Obama Administration Extends Wage and Hour Protections to Home Health Care Workers
The Obama Administration will provide wage protections for home care workers via executive order, a promising proposal for over two million workers previously exempted from coverage. The move is another in the “We Can’t Wait” proposals the Administration has been leaking out for a couple months.
Twenty-nine states currently exempt home health care workers from minimum wage and overtime provisions, and five other states (plus the District of Columbia) extend minimum wage but not overtime coverage to those workers. So this proposed regulation, run through the Labor Department’s Wage and Hour Division, would have an immediate impact to those workers in 34 states and DC, roughly half of the nation’s home health care workforce.
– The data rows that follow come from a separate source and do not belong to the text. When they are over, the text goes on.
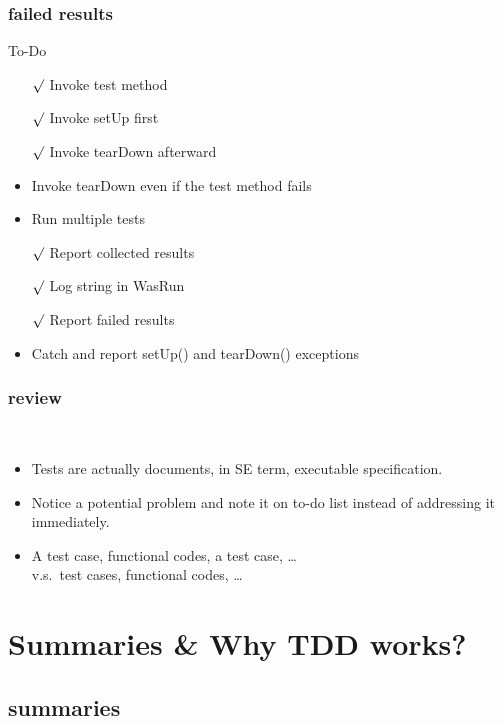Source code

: \documentclass[lualatex]{beamer}
\begin{document}
\begin{frame}
  \frametitle{failed results}

  \begin{block}{To-Do}
    \begin{itemize}
    \item[$\surd$] Invoke test method
    \item[$\surd$] Invoke setUp first 
    \item[$\surd$] Invoke tearDown afterward 
    \item Invoke tearDown even if the test method fails 
    \item Run multiple tests 
    \item[$\surd$] Report collected results 
    \item[$\surd$] Log string in WasRun 
    \item[$\surd$] Report failed results
    \item Catch and report setUp() and tearDown() exceptions
    \end{itemize}
  \end{block}
\end{frame}

\begin{frame}
  \frametitle{review}

  \begin{block}{~}
    \begin{itemize}
    \item 
      Tests are actually documents, in SE term, executable specification.
    \item 
      Notice a potential problem and note it on to-do list instead of addressing it immediately.
    \item 
      A test case, functional codes, a test case, \ldots\\
      v.s.\ test cases, functional codes, \ldots
    \end{itemize}
  \end{block}

\end{frame}

\section{Summaries \& Why TDD works?}

\subsection{summaries}
\end{document}
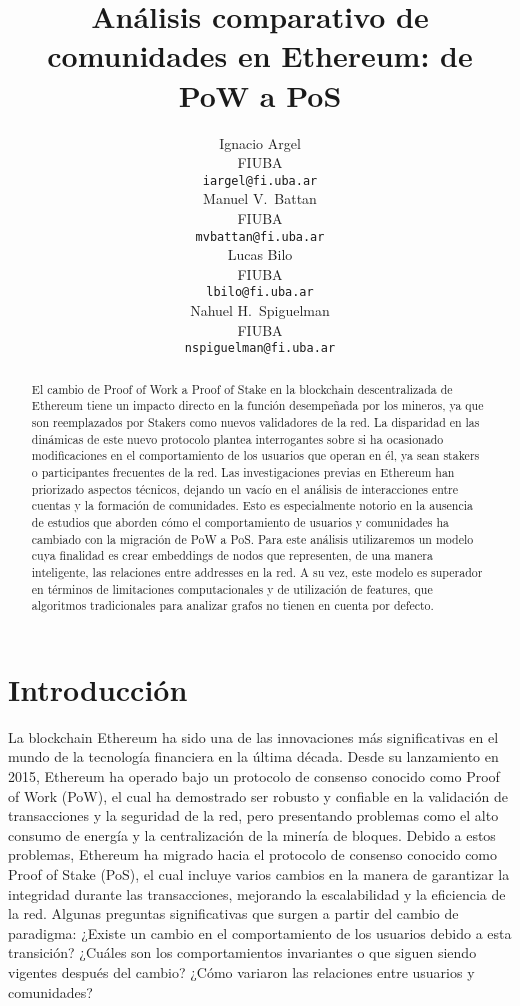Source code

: \documentclass{article}
\title{Análisis comparativo de comunidades en Ethereum: de PoW a PoS}
\author{{
	\hspace{1mm}Ignacio Argel} \\
	FIUBA\\
	\texttt{iargel@fi.uba.ar} \\
	\And
	{\hspace{1mm}Manuel V.~Battan} \\
	FIUBA\\
	\texttt{mvbattan@fi.uba.ar} \\
	\AND
	{\hspace{1mm}Lucas Bilo} \\
	FIUBA\\
	\texttt{lbilo@fi.uba.ar} \\
	\And
	{\hspace{1mm}Nahuel H.~Spiguelman} \\
	FIUBA\\
	\texttt{nspiguelman@fi.uba.ar} \\
}
\begin{document}
\maketitle

\begin{abstract}
El cambio de Proof of Work a Proof of Stake en la blockchain descentralizada de Ethereum tiene un impacto directo en la función desempeñada por los mineros, ya que son reemplazados por Stakers como nuevos validadores de la red. La disparidad en las dinámicas de este nuevo protocolo plantea interrogantes sobre si ha ocasionado modificaciones en el comportamiento de los usuarios que operan en él, ya sean stakers o participantes frecuentes de la red.
Las investigaciones previas en Ethereum han priorizado aspectos técnicos, dejando un vacío en el análisis de interacciones entre cuentas y la formación de comunidades. Esto es especialmente notorio en la ausencia de estudios que aborden cómo el comportamiento de usuarios y comunidades ha cambiado con la migración de PoW a PoS.
Para este análisis utilizaremos un modelo cuya finalidad es crear embeddings de nodos que representen, de una manera inteligente, las relaciones entre addresses en la red. A su vez, este modelo es superador en términos de limitaciones computacionales y de utilización de features, que algoritmos tradicionales para analizar grafos no tienen en cuenta por defecto.

\end{abstract}
\clearpage

\section{Introducción}

La blockchain Ethereum ha sido una de las innovaciones más significativas en el mundo de la tecnología financiera en la última década. Desde su lanzamiento en 2015, Ethereum ha operado bajo un protocolo de consenso conocido como Proof of Work (PoW), el cual ha demostrado ser robusto y confiable en la validación de transacciones y la seguridad de la red, pero presentando problemas como el alto consumo de energía y la centralización de la minería de bloques. Debido a estos problemas, Ethereum ha migrado hacia el protocolo de consenso conocido como Proof of Stake (PoS), el cual incluye varios cambios en la manera de garantizar la integridad durante las transacciones, mejorando la escalabilidad y la eficiencia de la red.
Algunas preguntas significativas que surgen a partir del cambio de paradigma: ¿Existe un cambio en el comportamiento de los usuarios debido a esta transición? ¿Cuáles son los comportamientos invariantes o que siguen siendo vigentes después del cambio? ¿Cómo variaron las relaciones entre usuarios y comunidades?
\end{document}
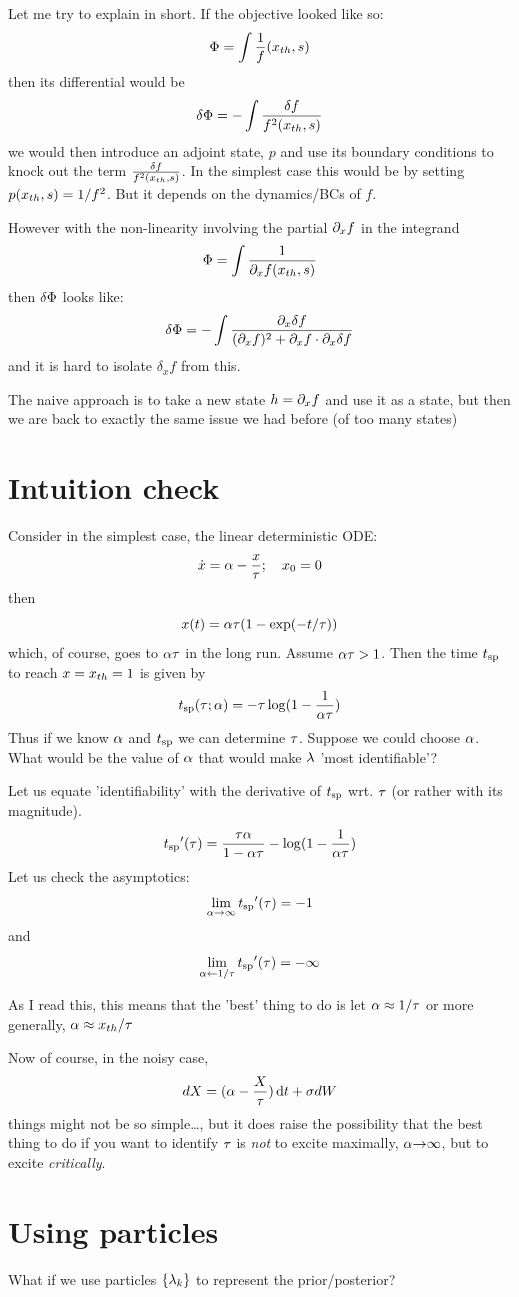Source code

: \documentclass{article}
\begin{document}
Let me try to explain in short. If the objective looked like so:
$$
{\Phi} = \int \frac 1 f({ x_{th} },s) $$
then its differential would be
$$ 
\delta {\Phi} =  -\int \frac {\delta f}{f^2({ x_{th} },s)}
$$
we would then introduce an adjoint state, $p$ and use its boundary conditions to
knock out the term $\frac {\delta f}{f^2({ x_{th} },s)}$. In the simplest case this
would be by setting $p({ x_{th} }, s ) = 1 / f^2$. But it depends on the dynamics/BCs
of $f$. 

However with the non-linearity involving the partial ${\partial}_x f$ in the
integrand
$$
{\Phi} = \int \frac 1 {{\partial}_x f({ x_{th} },s)} $$
 then $\delta {\Phi}$ looks like:
$$ 
\delta {\Phi} =  -\int \frac{{\partial}_x \delta f}{ ({\partial}_x f)^2 + {\partial}_xf \cdot {\partial}_x
\delta f} $$
and it is hard to isolate $\delta_x f$ from this. 

The naive approach is to take a new state $h = {\partial}_x f$ and use it as a state,
but then we are back to exactly the same issue we had before (of too many
states)


\section{Intuition check}
Consider in the simplest case, the linear deterministic ODE:
$$
\dot{x} = {\alpha} - \frac{x}{{\tau}}; \quad x_0 = 0
$$
then
$$
x(t) =  {\alpha}{\tau} (1 - \exp(-t / {\tau}))
$$
which, of course, goes to ${\alpha}{\tau}$ in the long run. 
Assume ${\alpha}{\tau} > 1$. Then the time ${ t_{\textrm{sp} } }$ to reach $x = { x_{th} } = 1$
is given by
$$
{ t_{\textrm{sp} } } ({\tau}; {\alpha}) = -{\tau}  \log( 1- \frac{1}{{\alpha}{\tau}})
$$
Thus if we know
${\alpha}$ and ${ t_{\textrm{sp} } }$ we can determine ${\tau}$. Suppose we could choose ${\alpha}$. What would
be the value of ${\alpha}$ that would make ${\lambda}$ 'most identifiable'?

Let us equate 'identifiability' with the derivative of ${ t_{\textrm{sp} } }$ wrt. ${\tau}$ (or
rather with its magnitude).
$$
{ t_{\textrm{sp} } }'({\tau}) = \frac{{\tau}{\alpha}}{ 1 - {\alpha}{\tau}} - \log(1-\frac{1}{{\alpha}{\tau}})   
$$
Let us check the asymptotics:
$$
\lim_{{\alpha} {\rightarrow} \infty} { t_{\textrm{sp} } }'({\tau}) = -1
$$
and 
$$
\lim_{{\alpha} {\leftarrow} 1/{\tau}} { t_{\textrm{sp} } }'({\tau}) =   -\infty
$$
 
As I read this, this means that the 'best' thing to do is let ${\alpha} \approx 1 /
{\tau}$ or more generally, ${\alpha} \approx { x_{th} } / {\tau}$

Now of course, in the noisy case, 
$$
dX = ({\alpha} - \frac{X}{{\tau}}) \, \mathrm{d} t + {\sigma } dW 
$$
things might not be so simple\ldots, but it does raise the possibility that the
best thing to do if you want to identify ${\tau}$ is {\itshape not} to excite
maximally, ${\alpha} {\rightarrow} \infty$, but to excite {\itshape critically}.


\section{Using particles}
What if we use particles $\{{\lambda}_k\}$ to represent the prior/posterior?
\end{document}
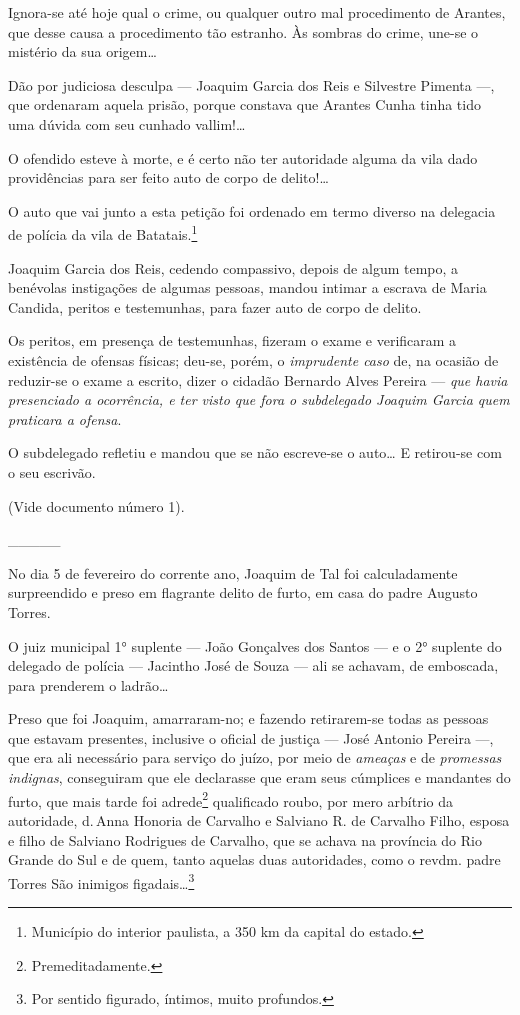 Ignora-se até hoje qual o crime, ou qualquer outro mal procedimento de
Arantes, que desse causa a procedimento tão estranho. Às sombras do
crime, une-se o mistério da sua origem\ldots{}

Dão por judiciosa desculpa --- Joaquim Garcia dos Reis e Silvestre
Pimenta ---, que ordenaram aquela prisão, porque constava que Arantes
Cunha tinha tido uma dúvida com seu cunhado vallim!\ldots{}

O ofendido esteve à morte, e é certo não ter autoridade alguma da vila
dado providências para ser feito auto de corpo de delito!\ldots{}

O auto que vai junto a esta petição foi ordenado em termo diverso na
delegacia de polícia da vila de Batatais.\footnote{ Município do
  interior paulista, a 350 km da capital do estado.}

Joaquim Garcia dos Reis, cedendo compassivo, depois de algum tempo, a
benévolas instigações de algumas pessoas, mandou intimar a escrava de
Maria Candida, peritos e testemunhas, para fazer auto de corpo de
delito.

Os peritos, em presença de testemunhas, fizeram o exame e verificaram a
existência de ofensas físicas; deu-se, porém, o \emph{imprudente caso}
de, na ocasião de reduzir-se o exame a escrito, dizer o cidadão Bernardo
Alves Pereira --- \emph{que havia presenciado a ocorrência, e ter visto
que fora o subdelegado Joaquim Garcia quem praticara a ofensa}.

O subdelegado refletiu e mandou que se não escreve-se o auto\ldots{} E
retirou-se com o seu escrivão.

(Vide documento número 1).

\_\_\_\_\_

No dia 5 de fevereiro do corrente ano, Joaquim de Tal foi calculadamente
surpreendido e preso em flagrante delito de furto, em casa do padre
Augusto Torres.

O juiz municipal 1° suplente --- João Gonçalves dos Santos --- e o 2°
suplente do delegado de polícia --- Jacintho José de Souza --- ali se
achavam, de emboscada, para prenderem o ladrão\ldots{}

Preso que foi Joaquim, amarraram-no; e fazendo retirarem-se todas as
pessoas que estavam presentes, inclusive o oficial de justiça --- José
Antonio Pereira ---, que era ali necessário para serviço do juízo, por
meio de \emph{ameaças} e de \emph{promessas indignas}, conseguiram que
ele declarasse que eram seus cúmplices e mandantes do furto, que mais
tarde foi adrede\footnote{ Premeditadamente.} qualificado roubo, por
mero arbítrio da autoridade, d.\,Anna Honoria de Carvalho e Salviano R.
de Carvalho Filho, esposa e filho de Salviano Rodrigues de Carvalho, que
se achava na província do Rio Grande do Sul e de quem, tanto aquelas
duas autoridades, como o revdm. padre Torres São inimigos
figadais\ldots{}\footnote{ Por sentido figurado, íntimos, muito profundos.}


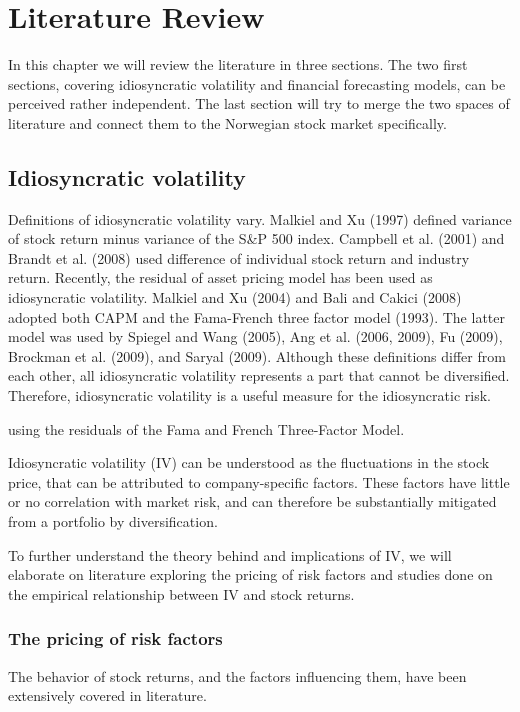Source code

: \chapter{Literature Review}

In this chapter we will review the literature in three sections. The two first sections, covering idiosyncratic volatility and financial forecasting models, can be perceived rather independent. The last section will try to merge the two spaces of literature and connect them to the Norwegian stock market specifically. 

\section*{Idiosyncratic volatility}

Definitions of idiosyncratic volatility vary. Malkiel and Xu (1997) defined variance of stock return minus variance of the S&P 500 index. Campbell et al. (2001) and Brandt et al. (2008) used difference of individual stock return and industry return. Recently, the residual of asset pricing model has been used as idiosyncratic volatility. Malkiel and Xu (2004) and Bali and Cakici (2008) adopted both CAPM and the Fama-French three factor model (1993). The latter model was used by Spiegel and Wang (2005), Ang et al. (2006, 2009), Fu (2009), Brockman et al. (2009), and Saryal (2009). Although these definitions differ from each other, all idiosyncratic volatility represents a part that cannot be diversified. Therefore, idiosyncratic volatility is a useful measure for the idiosyncratic risk.

using the residuals of the Fama and French Three-Factor Model.


Idiosyncratic volatility (IV) can be understood as the fluctuations in the stock price, that can be attributed to company-specific factors. These factors have little or no correlation with market risk, and can therefore be substantially mitigated from a portfolio by diversification.

To further understand the theory behind and implications of IV, we will elaborate on literature exploring the pricing of risk factors and studies done on the empirical relationship between IV and stock returns.

\subsection*{The pricing of risk factors}
The behavior of stock returns, and the factors influencing them, have been extensively covered in literature.

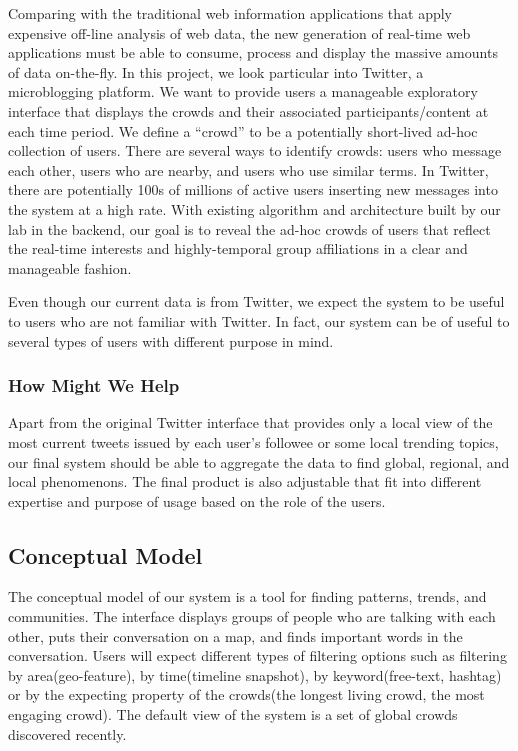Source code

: \documentclass{sig-alternate}
\begin{document}
Comparing with the traditional web information applications that apply
expensive off-line analysis of web data, the new generation of real-time web
applications must be able to consume, process and display the massive amounts
of data on-the-fly. In this project, we look particular into Twitter, a
microblogging platform. We want to provide users a manageable
exploratory interface that displays the crowds and their associated
participants/content at each time period.  We define a ``crowd'' to be a
potentially short-lived ad-hoc collection of users.  There are several ways to
identify crowds: users who message each other, users who are nearby, and users
who use similar terms. In Twitter, there are potentially 100s of millions of
active users inserting new messages into the system at a high rate. With
existing algorithm and architecture built by our lab in the backend, our goal
is to reveal the ad-hoc crowds of users that reflect the real-time interests
and highly-temporal group affiliations in a clear and manageable fashion.

Even though our current data is from Twitter, we expect the system to be useful
to users who are not familiar with Twitter. In fact, our system can be of
useful to several types of users with different purpose in mind.

\subsubsection{How Might We Help}
Apart from the original Twitter interface that provides only a local view of
the most current tweets issued by each user's followee or some local trending
topics, our final system should be able to aggregate the data to find global,
regional, and local phenomenons. The final product is also adjustable that fit
into different expertise and purpose of usage based on the role of the users.

\subsection{Conceptual Model}
The conceptual model of our system is a tool for finding patterns, trends, and
communities. The interface displays groups of people who are talking with each
other, puts their conversation on a map, and finds important words in the
conversation. Users will expect different types of filtering options such as
filtering by area(geo-feature), by time(timeline snapshot), by
keyword(free-text, hashtag) or by the expecting property of the crowds(the
longest living crowd, the most engaging crowd). The default view of the system
is a set of global crowds discovered recently.
\end{document}
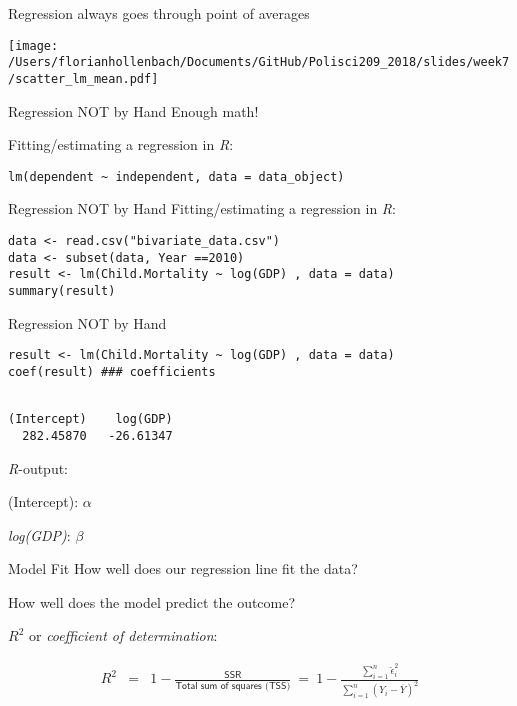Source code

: \documentclass[presentation]{beamer}
\begin{document}
\begin{frame}[label={sec:orgdab9fa3}]{Regression always goes through point of averages}
\begin{center}
\texttt{[image: /Users/florianhollenbach/Documents/GitHub/Polisci209\_2018/slides/week7/scatter\_lm\_mean.pdf]}
\end{center}
\end{frame}


\begin{frame}[fragile,label={sec:org4e9f428}]{Regression NOT by Hand}
 \alert{Enough math!}

Fitting/estimating a regression in \emph{R}:

\begin{verbatim}
lm(dependent ~ independent, data = data_object)
\end{verbatim}
\end{frame}


\begin{frame}[fragile,label={sec:org700a1ad}]{Regression NOT by Hand}
 \alert{Fitting/estimating a regression in \emph{R}:}

\begin{verbatim}
data <- read.csv("bivariate_data.csv")
data <- subset(data, Year ==2010)
result <- lm(Child.Mortality ~ log(GDP) , data = data)
summary(result)
\end{verbatim}
\end{frame}


\begin{frame}[fragile,label={sec:org93b4a79}]{Regression NOT by Hand}
 \begin{verbatim}
result <- lm(Child.Mortality ~ log(GDP) , data = data)
coef(result) ### coefficients
\end{verbatim}

\begin{verbatim}

(Intercept)    log(GDP) 
  282.45870   -26.61347
\end{verbatim}

\emph{R}-output:

(Intercept): \(\alpha\)

\emph{log(GDP)}: \(\beta\)
\end{frame}

\begin{frame}[label={sec:org8d84d55}]{Model Fit}
How well does our regression line fit the data?

How well does the model predict the outcome?

\pause

\(R^{2}\) or \emph{coefficient of determination}:

\begin{eqnarray*}
      R^2 & = & 1 - \frac{\textsf{SSR}}{\textsf{Total sum of squares (TSS)}}  \ = \ 1 - \frac{\sum_{i=1}^n \hat\epsilon_i^2}{\sum_{i=1}^n (Y_i - \overline{Y})^2}
    \end{eqnarray*}
\end{frame}
\end{document}
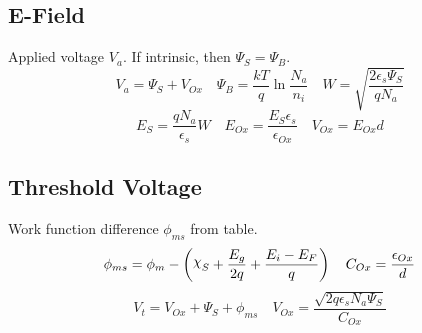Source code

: \documentclass[a4paper, fontsize=8pt, landscape, DIV=1]{scrartcl}
\begin{document}
\begin{multicols*}{4}
    \subsection{E-Field}
    Applied voltage $V_a$. If intrinsic, then $\Psi_S = \Psi_B$.
    \[ V_a = \Psi_S + V_{Ox} \quad \Psi_B = \frac{kT}{q}\ln\frac{N_a}{n_i} \quad W=\sqrt{\frac{2\epsilon_s\Psi_S}{qN_a}}\]
    \[ E_S = \frac{qN_a}{\epsilon_s}W \quad E_{Ox}=\frac{E_S\epsilon_s}{\epsilon_{Ox}} \quad V_{Ox} = E_{Ox}d \]

    \subsection{Threshold Voltage}
    Work function difference $\phi_{ms}$ from table.
    \[ \phi_{ms} = \phi_m - \left(\altchi_S + \frac{E_g}{2q} + \frac{E_i-E_F}{q}\right)  \quad C_{Ox} = \frac{\epsilon_{Ox}}{d} \]
    \[ V_t = V_{Ox} + \Psi_S + \phi_{ms} \quad V_{Ox} = \frac{\sqrt{2q\epsilon_s N_a \Psi_S}}{C_{Ox}} \]




\end{multicols*}

\setcounter{secnumdepth}{2}
\end{document}
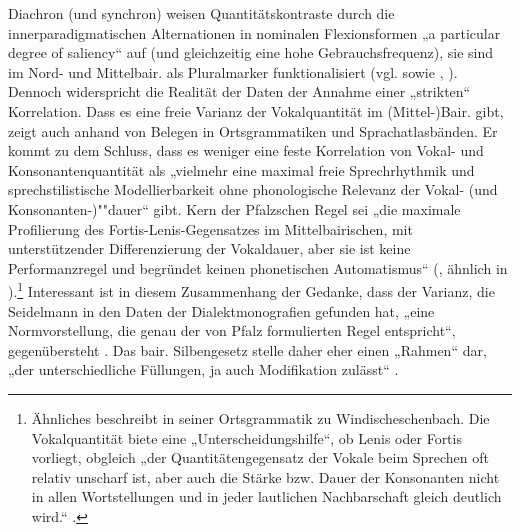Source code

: Diachron (und synchron) weisen Quantitätskontraste durch die innerparadigmatischen Alternationen in nominalen Flexionsformen „a particular degree of saliency“ \citep[116]{Seiler2005} auf (und gleichzeitig eine hohe Gebrauchsfrequenz), sie sind im Nord- und Mittelbair. als Pluralmarker funktionalisiert (vgl. \cites[118]{Seiler2005}[195]{Seiler2008} sowie \citealt[16]{Pfalz1936}, \citealt[123]{Rowley1997}). Dennoch widerspricht die Realität der Daten der Annahme einer „strikten“ Korrelation. Dass es eine freie Varianz der Vokalquantität im (Mittel-)Bair. gibt, zeigt auch \citet{Seidelmann2013} anhand von Belegen in Ortsgrammatiken und Sprachatlasbänden. Er kommt zu dem Schluss, dass es weniger eine feste Korrelation von Vokal- und Konsonantenquantität als „vielmehr eine maximal freie Sprechrhythmik und sprechstilistische Modellierbarkeit ohne phonologische Relevanz der Vokal- (und Kon\-so\-nan\-ten-)""dauer“ \citep[61]{Seidelmann2013} gibt. Kern der Pfalzschen Regel sei „die maximale Profilierung des Fortis-Lenis-Gegensatzes im Mittelbairischen, mit unterstützender Differenzierung der Vokaldauer, aber sie ist keine Performanzregel und begründet keinen phonetischen Automatismus“ (\citealt[61]{Seidelmann2013}, ähnlich in \citealt{Seidelmann2002}).\footnote{Ähnliches beschreibt \citet{Denz1977} in seiner Ortsgrammatik zu Windischeschenbach. Die Vokalquantität biete eine „Unterscheidungshilfe“, ob Lenis oder Fortis vorliegt, obgleich „der Quantitätengegensatz der Vokale beim Sprechen oft relativ unscharf ist, aber auch die Stärke bzw. Dauer der Konsonanten nicht in allen Wortstellungen und in jeder lautlichen Nachbarschaft gleich deutlich wird.“ \citep[72]{Denz1977}.} Interessant ist in diesem Zusammenhang der Gedanke, dass der Varianz, die Seidelmann in den Daten der Dialektmonografien gefunden hat, „eine Normvorstellung, die genau der von Pfalz formulierten Regel entspricht“, gegenübersteht \citep[60]{Seidelmann2013}. Das bair. Silbengesetz stelle daher eher einen „Rahmen“ dar, „der unterschiedliche Füllungen, ja auch Modifikation zulässt“ \citep[104]{Seidelmann2002}.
In addition, in the states which do offer coverage to these workers, they would benefit from federal enforcement.
This would basically put home health care workers under the Fair Labor Standards Act, where they should have been for a long time.
Labor unions and advocates for low-wage workers have pushed for the changes, asserting that the 37-year-old exemption improperly swept these workers, who care for many elderly and disabled Americans, into the same “companion” category as babysitters. In its announcement, the administration will call for home-care aides to be protected under the Fair Labor Standards Act, the nation’s main wage and hour law, as most other workers are […]
“The job they do is a real job and they deserve the same basic rights as any other workers,” said Steven Edelstein, national policy director of PHI PolicyWorks, a nonprofit group that seeks to improve conditions for home-care workers. “This industry has one of the nation’s fastest-growing work forces, and the challenge is to make these better jobs if we’re trying to attract good people to come and provide the services.”
Labor Secretary Hilda L. Solis has made clear for several months that she was considering updating decades-old regulations in several areas, including the home-care industry. The changes the administration is to propose, which will be subject to 60 days of public comment, will mainly affect a low-paid group, largely made up of minority and immigrant women.
This is an unqualified advancement. There was no reason to exempt this class of workers, some of whom are fortunate enough to have union protections but many of whom don’t. And given the profile, you can see how this can be an exploited class when it comes to wages and hours. Republicans are whining about increased costs for Medicare and Medicaid, as well as for seniors, but that essentially says that people should have the right to rip off home health care workers in ways they cannot rip off any other service provider.
President Obama said in a statement, “The nearly 2 million in-home care workers across the country should not have to wait a moment longer for a fair wage. They work hard and play by the rules and they should see that work and responsibility rewarded. Today’s action will ensure that these men and women get paid fairly for a service that a growing number of older Americans couldn’t live without.”
Good for Hilda Solis and the Administration.